Around the world, people are spending an increasing amount of time on their mobile devices for email, social networking, banking and a whole range of other activities. But typing on mobile devices can be a serious pain. SwiftKey, the corporate partner in this capstone project, builds a smart keyboard that makes it easier for people to type on their mobile devices. One cornerstone of their smart keyboard is predictive text models. When someone types:
“I went to the”
the keyboard presents three options for what the next word might be. For example, the three words might be gym, store, restaurant. In this project, I will work on understanding and building predictive text models like those used by SwiftKey.

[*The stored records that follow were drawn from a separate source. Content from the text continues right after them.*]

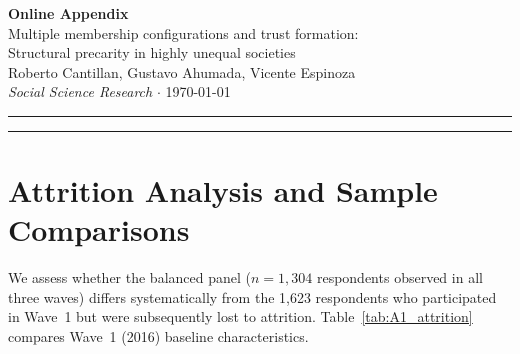 \documentclass[12pt, a4paper]{article}
\begin{document}

\begin{center}
  {\Large \textbf{Online Appendix}}\\[8pt]
  {\large Multiple membership configurations and trust formation:\\
  Structural precarity in highly unequal societies}\\[6pt]
  {\normalsize Roberto Cantillan, Gustavo Ahumada, Vicente Espinoza}\\[4pt]
  {\small \textit{Social Science Research} $\cdot$ \today}
\end{center}

\noindent\rule{\textwidth}{0.4pt}

\tableofcontents
\bigskip
\noindent\rule{\textwidth}{0.4pt}

\section{Attrition Analysis and Sample Comparisons}
\label{sec:attrition}

We assess whether the balanced panel ($n = 1{,}304$ respondents observed in
all three waves) differs systematically from the 1{,}623 respondents who
participated in Wave~1 but were subsequently lost to attrition.
Table~\ref{tab:A1_attrition} compares Wave~1 (2016) baseline characteristics.
\end{document}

This project will start by analyzing a large corpus of text documents to discover the structure in the data and how words are put together. It will cover cleaning and analyzing text data, then building and sampling from a predictive text model. Finally, I will build a predictive text product.
First, I downloaded the data set from the link provided on the Coursera website. It is a compilation of blog posts, news articles, and Twitter posts scraped from the web.

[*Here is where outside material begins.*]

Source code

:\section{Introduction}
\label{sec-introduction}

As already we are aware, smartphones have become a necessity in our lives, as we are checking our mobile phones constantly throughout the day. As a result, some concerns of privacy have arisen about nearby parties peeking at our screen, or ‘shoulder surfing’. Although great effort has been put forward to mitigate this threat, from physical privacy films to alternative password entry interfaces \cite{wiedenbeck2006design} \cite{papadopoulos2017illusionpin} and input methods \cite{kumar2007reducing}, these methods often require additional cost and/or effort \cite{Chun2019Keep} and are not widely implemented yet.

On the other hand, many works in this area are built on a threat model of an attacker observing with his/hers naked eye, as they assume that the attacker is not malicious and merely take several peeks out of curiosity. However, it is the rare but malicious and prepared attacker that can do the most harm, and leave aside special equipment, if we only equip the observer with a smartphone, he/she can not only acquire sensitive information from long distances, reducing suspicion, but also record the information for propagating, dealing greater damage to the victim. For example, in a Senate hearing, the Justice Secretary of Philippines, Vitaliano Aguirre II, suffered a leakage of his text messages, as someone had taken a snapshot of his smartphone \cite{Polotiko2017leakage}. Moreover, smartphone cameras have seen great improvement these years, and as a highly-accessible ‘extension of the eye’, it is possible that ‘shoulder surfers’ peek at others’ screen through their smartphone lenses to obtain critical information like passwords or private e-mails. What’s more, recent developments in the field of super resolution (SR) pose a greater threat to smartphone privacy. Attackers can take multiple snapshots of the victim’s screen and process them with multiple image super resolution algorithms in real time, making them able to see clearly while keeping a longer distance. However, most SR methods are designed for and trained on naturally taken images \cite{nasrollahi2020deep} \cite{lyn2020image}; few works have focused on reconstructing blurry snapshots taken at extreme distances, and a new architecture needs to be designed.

if(!file.exists("Coursera-SwiftKey.zip")) {
download.file("https://d396qusza40orc.cloudfront.net/dsscapstone/dataset/Coursera-SwiftKey.zip", "Coursera-SwiftKey.zip")
unzip("Coursera-SwiftKey.zip")
file.rename("final", "Data")
}
Next, I saved each file to a vector using the readLines function.
con <- file("Data/en_US/en_US.blogs.txt", "r")
blogs <- readLines(con)
con <- file("Data/en_US/en_US.news.txt", "r")
news <- readLines(con)
con <- file("Data/en_US/en_US.twitter.txt", "r")
twitter <- readLines(con)
close(con)
See some basic information about each file below.
| file | file.size.mb | lines | words | longest.line |
|---|---|---|---|---|
| blogs | 200.4 | 899,288 | 206,824,505 | 40,833 |
| news | 196.3 | 1,010,242 | 203,223,159 | 11,384 |
| 159.4 | 2,360,148 | 162,096,031 | 140 |
After combining all three sets of data, I used the sample function to randomly select five percent of all lines to use for my sample set. Using functions from the {tm} package, I removed stop words, punctuation, numbers, and unicode characters from the sample.
library(tm)
set.seed(2017-10-29)
vector.all <- c(blogs, news, twitter)
vector.sample <- sample(vector.all, length(vector.all)*.05)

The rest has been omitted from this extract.